In the final week of the rotation, we presented our findings to several members of the department.  Our presentation focused on four general areas that commonly give rise to frustrations for staff and/or patients: (1) communication among staff and institutions; (2) patient involvement; (3) non-comprehensive diagnostics; and (4) steep learning curves for procedures and equipment.  Of these four areas, I am particularly interested in the steep learning curves for procedures because of what I observed in the OR.  I also think that this area has some exciting potential solutions.  

The first time I went into the OR I noticed that medical students and residents alike had trouble identifying structures in the body. Due to the nature of how anatomy is taught it is very difficult for students to re-learn to identify organs as they appear in vivo.
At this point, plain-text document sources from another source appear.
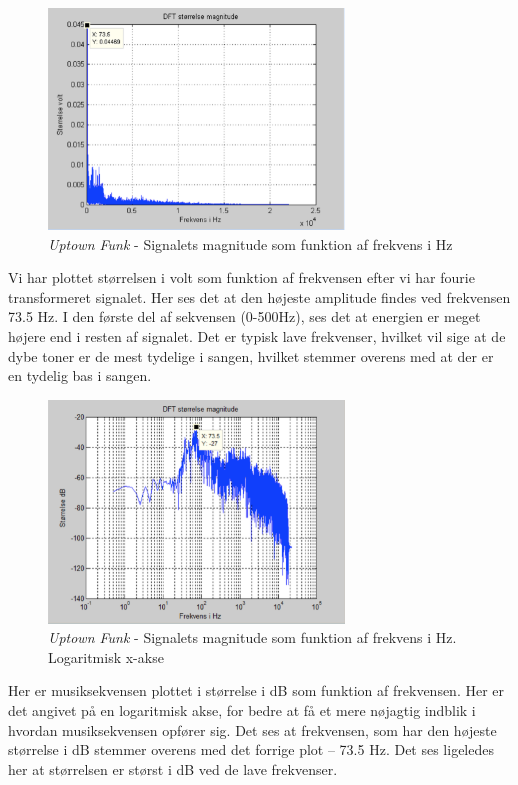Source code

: \begin{figure}[H]
	\centering
	\includegraphics[width=0.7\textwidth]{Figurer/UptownFunk2}
	\caption{\textit{Uptown Funk} - Signalets magnitude som funktion af frekvens i Hz}
\end{figure}

Vi har plottet størrelsen i volt som funktion af frekvensen efter vi har fourie transformeret signalet. Her ses det at den højeste amplitude findes ved frekvensen 73.5 Hz. I den første del af sekvensen (0-500Hz), ses det at energien er meget højere end i resten af signalet. Det er typisk lave frekvenser, hvilket vil sige at de dybe toner er de mest tydelige i sangen, hvilket stemmer overens med at der er en tydelig bas i sangen.  

\begin{figure}[H]
	\centering
	\includegraphics[width=0.7\textwidth]{Figurer/UptownFunk3}
	\caption{\textit{Uptown Funk} - Signalets magnitude som funktion af frekvens i Hz. Logaritmisk x-akse}
\end{figure}

Her er musiksekvensen plottet i størrelse i dB som funktion af frekvensen. Her er det angivet på en logaritmisk akse, for bedre at få et mere nøjagtig indblik i hvordan musiksekvensen opfører sig. Det ses at frekvensen, som har den højeste størrelse i dB stemmer overens med det forrige plot – 73.5 Hz. Det ses ligeledes her at størrelsen er størst i dB ved de lave frekvenser.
It seems there could be a better way to teach incoming medical staff about anatomy so they have more time practicing procedures under an attending as opposed to spending much of their time re-learning the anatomy.

Of course, we are not supposed to be thinking of solutions, but I did want to mention one idea my teammate and I discussed. I had noted that it would be ideal if the robot could tell the user what structures they were viewing.  Generally, the surgeries performed using the robot are recorded.  Joel suggested that having medical students review the footage, identify structures, and upload the annotated footage to the robot would help the students learn and also help the robot learn to identify structures.  The trouble, of course, is that there is so much variation in anatomy from human to human.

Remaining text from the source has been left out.